[hibernate-dev] HSEARCH: Removing dynamic analyzer mapping?

Thu Jul 2 07:20:46 EDT 2015

On 2 July 2015 at 11:25, Hardy Ferentschik <hardy at hibernate.org> wrote:
> Hi,
>
>> This means we might need to drop our "Dynamic Analyzer" feature:
>>  http://docs.jboss.org/hibernate/search/5.4/reference/en-US/html_single/#_dynamic_analyzer_selection
>
> I think that seems rather harsh.

I agree, I'd be quite unhappy if it comes to that. If we do it, we
should at least provide an alternative way to handle multi-language
indexing.
Ideally we should provide something similar to the Dynamic Analyzer
feature but which also multiplexes an entity property into multiple
fieldnames;
for example
 property "title"
    -> title_en & analyzer en
    -> title_de & analyzer de

The selection would work based on the Discriminator field, much like
the current Dynamic Analyzer.
Still, even if we were to find the bandwidth to make that, we'd need a
deprecation path for the existing feature. So for now I'm focusing on
trying to keep the existing feature to work somehow, we can then work
on the better solution as follow-up step.

>> So, the alternatives I'm seeing:
>>  # Dropping the Dynamic Analyzer feature
>>  # Cheat and pass in a mutable Analyzer - needs some caution re concurrent usage
>>  # Cheat and pass in a pre-analyzed Document
>>  # Fork & patch the IndexWriter
>
> What's about the alternative to close the IndexWriter and re-open it? Obviously this could be
> optimised, but storing the field to analyzer map together with the open IndexWriter and only
> re-open if the mapping changes. As long as the mapping is the same the same IndexWriter can be used.
> This way we could keep the feature with a potential performance hit for the people who are using it.
> Still better than removing it, right? That said, what are the exact performance impacts? Did you run
> a test?

The performace impact is huge as it would prevent you from using both
NRT and the new backend strategy to pack multiple blocks in commit
cycles;
that means the impact is in the 3 to 4 orders of magnitude in throughput.
Another problem is that you'd have to apply such a strategy in all
cases, even if they don't use Dynamic Analyzers as the backend can't
really auto-detect when such a Work item is about to be processed (I
just tried it, it's getting very hairy).

I could apply your suggestion in practice if we go for setting a flag
in the backend to change strategy, depending if any entity is using
the Discriminator feature, but beyond that we also have the problem of
different entities sharing the same index but potentially using a
different analyzer for the same named field... I'd agree with the
Lucene developers that people should really not do it, but we support
that today.

>
> Funny enough, what the Lucene guys try to prevent by the API change can still be done, namely
> by just re-opening the IndexWriter. So they are effectively forcing people who want to use this
> analyzer per document feature to go down an even more slippery slope. I would not be surprised if
> this change get reverted.

Right, there are many ways around, they are just forcing us to write
uglier and slower code. I hope they'll accommodate for it.

>
>> My favourite long-term solution would be to do pre-analysis:
>
> How would that look like and did we not once discuss exactly the opposite (aka letting even
> the Document be built on the master)?

We discussed to not create a Document instance on the slave, to only
serialize a custom serializable-friendly container, but that doesn't
prevent you to pre-tokenize the text on the slaves.
AFAIR we discussed to create a "master node" which doesn't need the
user classes so that would be an easy to start service w/o need for
much more than some configuration properties.. if you don't
pre-tokenize this configuration would still need the classes to read
our analyzer definitions from annotations.

>
>> master/slave clustering approach, that would have several other
>> benefits:
>>  - move the analyzer work to the slaves
>
> Why is that a benefit?

- removes the need to have the analyzer definitions on the master (see above).
- spreads out the CPU and memory allocations cost to each slave node:
better scalability than have it all done on the master.
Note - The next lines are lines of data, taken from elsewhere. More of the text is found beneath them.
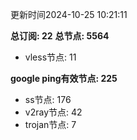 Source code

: 更新时间2024-10-25 10:21:11

**总订阅: 22**
**总节点: 5564**
- vless节点: 11

**google ping有效节点: 225**
- ss节点: 176
- v2ray节点: 42
- trojan节点: 7
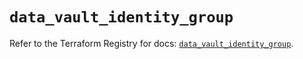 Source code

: # `data_vault_identity_group`

Refer to the Terraform Registry for docs: [`data_vault_identity_group`](https://registry.terraform.io/providers/hashicorp/vault/5.3.0/docs/data-sources/identity_group).
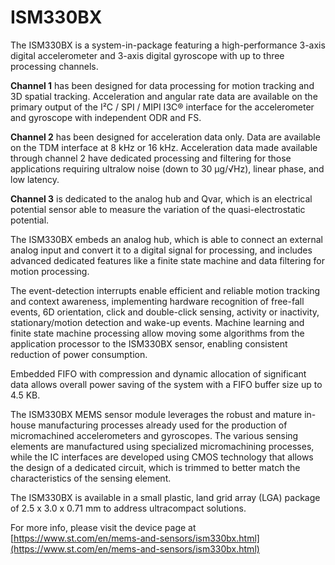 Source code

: # ISM330BX

The ISM330BX is a system-in-package featuring a high-performance 3-axis digital accelerometer and 3-axis digital gyroscope with up to three processing channels.

**Channel 1** has been designed for data processing for motion tracking and 3D spatial tracking. Acceleration and angular rate data are available on the primary output of the I²C / SPI / MIPI I3C® interface for the accelerometer and gyroscope with independent ODR and FS.

**Channel 2** has been designed for acceleration data only. Data are available on the TDM interface at 8 kHz or 16 kHz. Acceleration data made available through channel 2 have dedicated processing and filtering for those applications requiring ultralow noise (down to 30 μg/√Hz), linear phase, and low latency.

**Channel 3** is dedicated to the analog hub and Qvar, which is an electrical potential sensor able to measure the variation of the quasi-electrostatic potential.

The ISM330BX embeds an analog hub, which is able to connect an external analog input and convert it to a digital signal for processing, and includes advanced dedicated features like a finite state machine and data filtering for motion processing.

The event-detection interrupts enable efficient and reliable motion tracking and context awareness, implementing hardware recognition of free-fall events, 6D orientation, click and double-click sensing, activity or inactivity, stationary/motion detection and wake-up events. Machine learning and finite state machine processing allow moving some algorithms from the application processor to the ISM330BX sensor, enabling consistent reduction of power consumption.

Embedded FIFO with compression and dynamic allocation of significant data allows overall power saving of the system with a FIFO buffer size up to 4.5 KB.

The ISM330BX MEMS sensor module leverages the robust and mature in-house manufacturing processes already used for the production of micromachined accelerometers and gyroscopes. The various sensing elements are manufactured using specialized micromachining processes, while the IC interfaces are developed using CMOS technology that allows the design of a dedicated circuit, which is trimmed to better match the characteristics of the sensing element.

The ISM330BX is available in a small plastic, land grid array (LGA) package of 2.5 x 3.0 x 0.71 mm to address ultracompact solutions.

For more info, please visit the device page at [https://www.st.com/en/mems-and-sensors/ism330bx.html](https://www.st.com/en/mems-and-sensors/ism330bx.html)

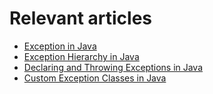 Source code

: # Relevant articles
- [Exception in Java](https://nkamphoa.com/exception-in-java/)
- [Exception Hierarchy in Java](https://nkamphoa.com/exception-hierarchy-in-java/)
- [Declaring and Throwing Exceptions in Java](https://nkamphoa.com/declare-and-throw-exception-in-java/)
- [Custom Exception Classes in Java](https://nkamphoa.com/custom-exception-in-java/) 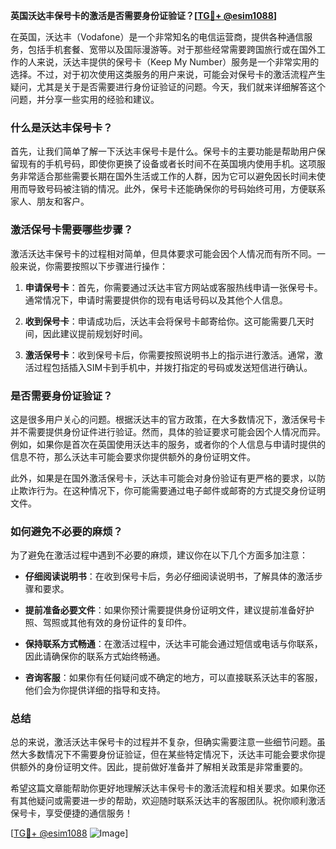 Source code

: **英国沃达丰保号卡的激活是否需要身份证验证？[[TG💪+ @esim1088](https://t.me/s/esim1088)]**

在英国，沃达丰（Vodafone）是一个非常知名的电信运营商，提供各种通信服务，包括手机套餐、宽带以及国际漫游等。对于那些经常需要跨国旅行或在国外工作的人来说，沃达丰提供的保号卡（Keep My Number）服务是一个非常实用的选择。不过，对于初次使用这类服务的用户来说，可能会对保号卡的激活流程产生疑问，尤其是关于是否需要进行身份证验证的问题。今天，我们就来详细解答这个问题，并分享一些实用的经验和建议。

### 什么是沃达丰保号卡？

首先，让我们简单了解一下沃达丰保号卡是什么。保号卡的主要功能是帮助用户保留现有的手机号码，即使你更换了设备或者长时间不在英国境内使用手机。这项服务非常适合那些需要长期在国外生活或工作的人群，因为它可以避免因长时间未使用而导致号码被注销的情况。此外，保号卡还能确保你的号码始终可用，方便联系家人、朋友和客户。

### 激活保号卡需要哪些步骤？

激活沃达丰保号卡的过程相对简单，但具体要求可能会因个人情况而有所不同。一般来说，你需要按照以下步骤进行操作：

1. **申请保号卡**：首先，你需要通过沃达丰官方网站或客服热线申请一张保号卡。通常情况下，申请时需要提供你的现有电话号码以及其他个人信息。

2. **收到保号卡**：申请成功后，沃达丰会将保号卡邮寄给你。这可能需要几天时间，因此建议提前规划好时间。

3. **激活保号卡**：收到保号卡后，你需要按照说明书上的指示进行激活。通常，激活过程包括插入SIM卡到手机中，并拨打指定的号码或发送短信进行确认。

### 是否需要身份证验证？

这是很多用户关心的问题。根据沃达丰的官方政策，在大多数情况下，激活保号卡并不需要提供身份证件进行验证。然而，具体的验证要求可能会因个人情况而异。例如，如果你是首次在英国使用沃达丰的服务，或者你的个人信息与申请时提供的信息不符，那么沃达丰可能会要求你提供额外的身份证明文件。

此外，如果是在国外激活保号卡，沃达丰可能会对身份验证有更严格的要求，以防止欺诈行为。在这种情况下，你可能需要通过电子邮件或邮寄的方式提交身份证明文件。

### 如何避免不必要的麻烦？

为了避免在激活过程中遇到不必要的麻烦，建议你在以下几个方面多加注意：

- **仔细阅读说明书**：在收到保号卡后，务必仔细阅读说明书，了解具体的激活步骤和要求。
  
- **提前准备必要文件**：如果你预计需要提供身份证明文件，建议提前准备好护照、驾照或其他有效的身份证件的复印件。

- **保持联系方式畅通**：在激活过程中，沃达丰可能会通过短信或电话与你联系，因此请确保你的联系方式始终畅通。

- **咨询客服**：如果你有任何疑问或不确定的地方，可以直接联系沃达丰的客服，他们会为你提供详细的指导和支持。

### 总结

总的来说，激活沃达丰保号卡的过程并不复杂，但确实需要注意一些细节问题。虽然大多数情况下不需要身份证验证，但在某些特定情况下，沃达丰可能会要求你提供额外的身份证明文件。因此，提前做好准备并了解相关政策是非常重要的。

希望这篇文章能帮助你更好地理解沃达丰保号卡的激活流程和相关要求。如果你还有其他疑问或需要进一步的帮助，欢迎随时联系沃达丰的客服团队。祝你顺利激活保号卡，享受便捷的通信服务！

[[TG💪+ @esim1088](https://t.me/s/esim1088) ![Image](https://i.postimg.cc/4NQfJmqS/Snipaste-2025-05-13-00-14-12.png)] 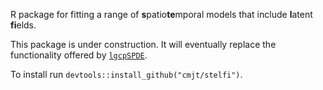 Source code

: R package for fitting a range of  **s**patio**te**mporal models that include **l**atent **fi**elds.

This package is under construction. It will eventually replace the functionality offered by [`lgcpSPDE`](https://github.com/cmjt/lgcpSPDE).

To install run `devtools::install_github("cmjt/stelfi")`. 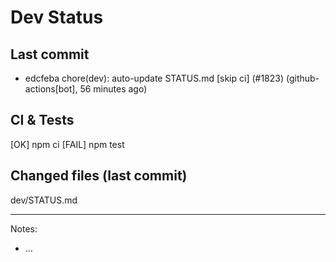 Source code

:# Dev Status

## Last commit
- edcfeba chore(dev): auto-update STATUS.md [skip ci] (#1823) (github-actions[bot], 56 minutes ago)
## CI & Tests
[OK] npm ci
[FAIL] npm test

## Changed files (last commit)
dev/STATUS.md

---
Notes:
- ...
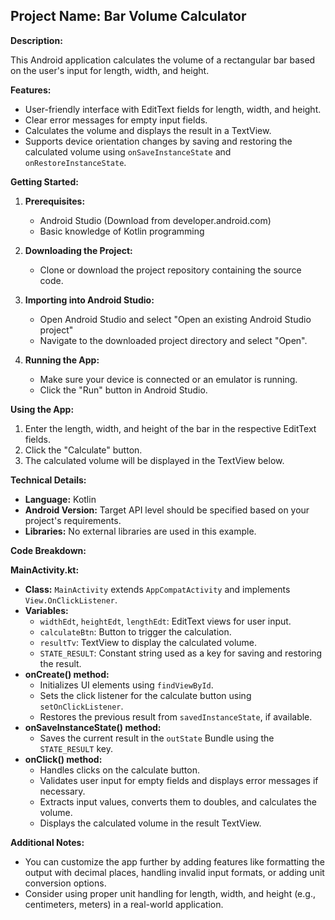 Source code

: ## **Project Name: Bar Volume Calculator**

**Description:**

This Android application calculates the volume of a rectangular bar based on the user's input for length, width, and height.

**Features:**

* User-friendly interface with EditText fields for length, width, and height.
* Clear error messages for empty input fields.
* Calculates the volume and displays the result in a TextView.
* Supports device orientation changes by saving and restoring the calculated volume using `onSaveInstanceState` and `onRestoreInstanceState`.

**Getting Started:**

1. **Prerequisites:**
    * Android Studio (Download from developer.android.com)
    * Basic knowledge of Kotlin programming

2. **Downloading the Project:**
    * Clone or download the project repository containing the source code.

3. **Importing into Android Studio:**
    * Open Android Studio and select "Open an existing Android Studio project"
    * Navigate to the downloaded project directory and select "Open".

4. **Running the App:**
    * Make sure your device is connected or an emulator is running.
    * Click the "Run" button in Android Studio.

**Using the App:**

1. Enter the length, width, and height of the bar in the respective EditText fields.
2. Click the "Calculate" button.
3. The calculated volume will be displayed in the TextView below.

**Technical Details:**

* **Language:** Kotlin
* **Android Version:** Target API level should be specified based on your project's requirements.
* **Libraries:** No external libraries are used in this example.

**Code Breakdown:**

**MainActivity.kt:**

* **Class:** `MainActivity` extends `AppCompatActivity` and implements `View.OnClickListener`.
* **Variables:**
    * `widthEdt`, `heightEdt`, `lengthEdt`: EditText views for user input.
    * `calculateBtn`: Button to trigger the calculation.
    * `resultTv`: TextView to display the calculated volume.
    * `STATE_RESULT`: Constant string used as a key for saving and restoring the result.
* **onCreate() method:**
    * Initializes UI elements using `findViewById`.
    * Sets the click listener for the calculate button using `setOnClickListener`.
    * Restores the previous result from `savedInstanceState`, if available.
* **onSaveInstanceState() method:**
    * Saves the current result in the `outState` Bundle using the `STATE_RESULT` key.
* **onClick() method:**
    * Handles clicks on the calculate button.
    * Validates user input for empty fields and displays error messages if necessary.
    * Extracts input values, converts them to doubles, and calculates the volume.
    * Displays the calculated volume in the result TextView.

**Additional Notes:**

* You can customize the app further by adding features like formatting the output with decimal places, handling invalid input formats, or adding unit conversion options.
* Consider using proper unit handling for length, width, and height (e.g., centimeters, meters) in a real-world application.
>>  - reduce the network payloads
>
> Really, is it actually not increasing payloads?

I would expect so: a pre-filtered token sequence is usually smaller
than the source text, often by a good margin.

>>  - remove the need to be able to serialize analyzers
>
> We don't serialize analyzers afaik

Right, not sure why I wrote that. I was probably thinking of the
Map<fieldName, AnalyzerName> which we ship with each Work to the
backend to apply custom overrides.. a little simplification but not a
big win.

Sanne

>
> --Hardy